» **Stored entries**
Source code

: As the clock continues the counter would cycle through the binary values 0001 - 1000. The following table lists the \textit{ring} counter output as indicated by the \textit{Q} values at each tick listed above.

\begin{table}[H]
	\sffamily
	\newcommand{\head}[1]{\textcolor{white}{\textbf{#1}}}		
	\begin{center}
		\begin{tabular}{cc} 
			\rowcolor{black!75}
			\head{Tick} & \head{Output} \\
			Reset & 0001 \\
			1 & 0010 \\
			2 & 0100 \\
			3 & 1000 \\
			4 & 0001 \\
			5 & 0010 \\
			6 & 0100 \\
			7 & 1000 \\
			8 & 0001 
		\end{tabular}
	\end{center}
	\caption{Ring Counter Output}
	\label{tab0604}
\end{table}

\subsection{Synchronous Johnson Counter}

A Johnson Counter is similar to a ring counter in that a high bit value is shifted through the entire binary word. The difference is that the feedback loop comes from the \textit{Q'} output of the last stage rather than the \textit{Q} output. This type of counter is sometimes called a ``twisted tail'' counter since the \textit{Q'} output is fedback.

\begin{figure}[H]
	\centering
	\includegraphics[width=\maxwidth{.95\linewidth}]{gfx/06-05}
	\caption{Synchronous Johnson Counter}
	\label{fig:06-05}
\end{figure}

» **What to work on**
The full set of records above must be reproduced exactly in the reply.

» **Your response**
Source code

: As the clock continues the counter would cycle through the binary values 0001 - 1000. The following table lists the \textit{ring} counter output as indicated by the \textit{Q} values at each tick listed above.

\begin{table}[H]
	\sffamily
	\newcommand{\head}[1]{\textcolor{white}{\textbf{#1}}}		
	\begin{center}
		\begin{tabular}{cc} 
			\rowcolor{black!75}
			\head{Tick} & \head{Output} \\
			Reset & 0001 \\
			1 & 0010 \\
			2 & 0100 \\
			3 & 1000 \\
			4 & 0001 \\
			5 & 0010 \\
			6 & 0100 \\
			7 & 1000 \\
			8 & 0001 
		\end{tabular}
	\end{center}
	\caption{Ring Counter Output}
	\label{tab0604}
\end{table}

\subsection{Synchronous Johnson Counter}

A Johnson Counter is similar to a ring counter in that a high bit value is shifted through the entire binary word. The difference is that the feedback loop comes from the \textit{Q'} output of the last stage rather than the \textit{Q} output. This type of counter is sometimes called a ``twisted tail'' counter since the \textit{Q'} output is fedback.

\begin{figure}[H]
	\centering
	\includegraphics[width=\maxwidth{.95\linewidth}]{gfx/06-05}
	\caption{Synchronous Johnson Counter}
	\label{fig:06-05}
\end{figure}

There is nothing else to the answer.